All drones will be equipped with a speaker. “[W]here noise is anticipated at a given intensity and frequency, anti-noise of the same or a similar intensity may be emitted at the frequency, 180 degrees out-of-phase or of reverse polarity, from not only a traditional audio speaker but also from other devices such as piezoelectric components that are configured to vibrate at given resonant frequencies upon being energized or excited by an electric source.”


No word on battery life or whether the drone can blare Kenny G in flight as it delivers his latest album.

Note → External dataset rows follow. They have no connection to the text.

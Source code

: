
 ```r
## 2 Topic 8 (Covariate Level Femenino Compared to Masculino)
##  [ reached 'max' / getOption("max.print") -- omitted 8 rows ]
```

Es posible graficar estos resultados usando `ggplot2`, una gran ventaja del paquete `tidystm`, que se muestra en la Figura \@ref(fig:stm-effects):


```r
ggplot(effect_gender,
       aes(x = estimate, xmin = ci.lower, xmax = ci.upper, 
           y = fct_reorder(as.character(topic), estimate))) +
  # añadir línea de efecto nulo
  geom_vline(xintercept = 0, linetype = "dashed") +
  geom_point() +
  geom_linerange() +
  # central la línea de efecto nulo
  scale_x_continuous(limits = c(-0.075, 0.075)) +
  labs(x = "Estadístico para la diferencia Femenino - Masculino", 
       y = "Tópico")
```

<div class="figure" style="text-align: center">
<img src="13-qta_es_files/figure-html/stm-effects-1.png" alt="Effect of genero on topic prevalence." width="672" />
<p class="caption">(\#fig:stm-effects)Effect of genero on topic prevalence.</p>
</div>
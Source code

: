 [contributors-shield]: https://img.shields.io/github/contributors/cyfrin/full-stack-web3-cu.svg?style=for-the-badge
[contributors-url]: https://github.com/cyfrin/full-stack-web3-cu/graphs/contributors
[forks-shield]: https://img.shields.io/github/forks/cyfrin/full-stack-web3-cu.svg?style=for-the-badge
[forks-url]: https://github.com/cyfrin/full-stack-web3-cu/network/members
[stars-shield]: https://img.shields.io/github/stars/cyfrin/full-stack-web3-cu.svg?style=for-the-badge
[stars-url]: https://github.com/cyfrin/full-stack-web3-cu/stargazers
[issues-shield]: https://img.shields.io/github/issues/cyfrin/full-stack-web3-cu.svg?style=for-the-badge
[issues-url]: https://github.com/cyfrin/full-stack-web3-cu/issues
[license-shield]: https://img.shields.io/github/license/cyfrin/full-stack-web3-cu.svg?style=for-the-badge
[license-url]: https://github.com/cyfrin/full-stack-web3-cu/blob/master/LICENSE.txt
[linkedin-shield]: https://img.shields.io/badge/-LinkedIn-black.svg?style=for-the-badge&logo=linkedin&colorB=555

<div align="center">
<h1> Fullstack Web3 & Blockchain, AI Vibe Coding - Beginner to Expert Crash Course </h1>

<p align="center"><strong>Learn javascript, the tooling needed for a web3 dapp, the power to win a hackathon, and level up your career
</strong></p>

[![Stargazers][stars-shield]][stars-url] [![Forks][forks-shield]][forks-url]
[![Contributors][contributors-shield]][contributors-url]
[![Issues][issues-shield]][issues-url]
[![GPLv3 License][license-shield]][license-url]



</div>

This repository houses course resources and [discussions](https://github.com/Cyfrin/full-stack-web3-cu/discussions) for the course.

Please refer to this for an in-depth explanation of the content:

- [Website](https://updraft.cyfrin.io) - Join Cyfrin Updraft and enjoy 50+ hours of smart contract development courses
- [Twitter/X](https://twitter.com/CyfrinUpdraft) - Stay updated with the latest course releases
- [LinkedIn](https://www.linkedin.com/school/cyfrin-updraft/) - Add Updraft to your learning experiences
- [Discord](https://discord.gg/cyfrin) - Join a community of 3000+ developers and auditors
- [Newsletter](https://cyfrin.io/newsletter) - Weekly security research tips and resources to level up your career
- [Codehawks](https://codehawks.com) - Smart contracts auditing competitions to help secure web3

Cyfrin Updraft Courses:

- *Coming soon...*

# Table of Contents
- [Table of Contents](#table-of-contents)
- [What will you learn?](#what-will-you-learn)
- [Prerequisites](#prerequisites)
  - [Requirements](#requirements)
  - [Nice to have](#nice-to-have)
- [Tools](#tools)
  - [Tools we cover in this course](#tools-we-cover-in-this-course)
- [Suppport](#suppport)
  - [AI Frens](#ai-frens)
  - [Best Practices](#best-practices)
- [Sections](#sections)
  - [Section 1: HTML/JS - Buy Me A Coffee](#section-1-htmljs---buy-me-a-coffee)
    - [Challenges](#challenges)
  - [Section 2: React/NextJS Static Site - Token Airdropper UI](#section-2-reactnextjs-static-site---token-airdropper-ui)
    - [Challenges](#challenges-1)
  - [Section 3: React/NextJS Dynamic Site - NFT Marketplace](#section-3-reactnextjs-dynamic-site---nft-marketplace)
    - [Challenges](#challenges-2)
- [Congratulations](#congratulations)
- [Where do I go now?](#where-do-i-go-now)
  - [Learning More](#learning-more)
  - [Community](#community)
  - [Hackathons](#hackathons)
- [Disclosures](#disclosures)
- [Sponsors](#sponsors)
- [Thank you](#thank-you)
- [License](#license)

Claim 1 is bold and broad:

  1. An unmanned aerial vehicle (UAV) comprising:
  • a frame;
  • a Global Positioning System (GPS) sensor associated with the frame;
  • a plurality of motors mounted to the frame;
  • a plurality of propellers, wherein each of the plurality of propellers is coupled to one of the plurality of motors;
  • a sound emitting device mounted to at least one of the frame or one of the plurality of motors;
  • and a computing device having a memory and one or more computer processors, wherein the one or more computer processors are configured to at least:
  • determine, by the GPS sensor, a position of the UAV;
  • determine at least one environmental condition associated with the position;
  • determine at least one operating characteristic of at least one of the plurality of motors or at least one of the plurality of propellers associated with the position;
  • determine a sound pressure level of an anti-noise and a frequency of the anti-noise based at least in part on at least one of the position, the at least one environmental condition, or the at least one operating characteristic;
  • and emit the anti-noise from the sound emitting device of the UAV.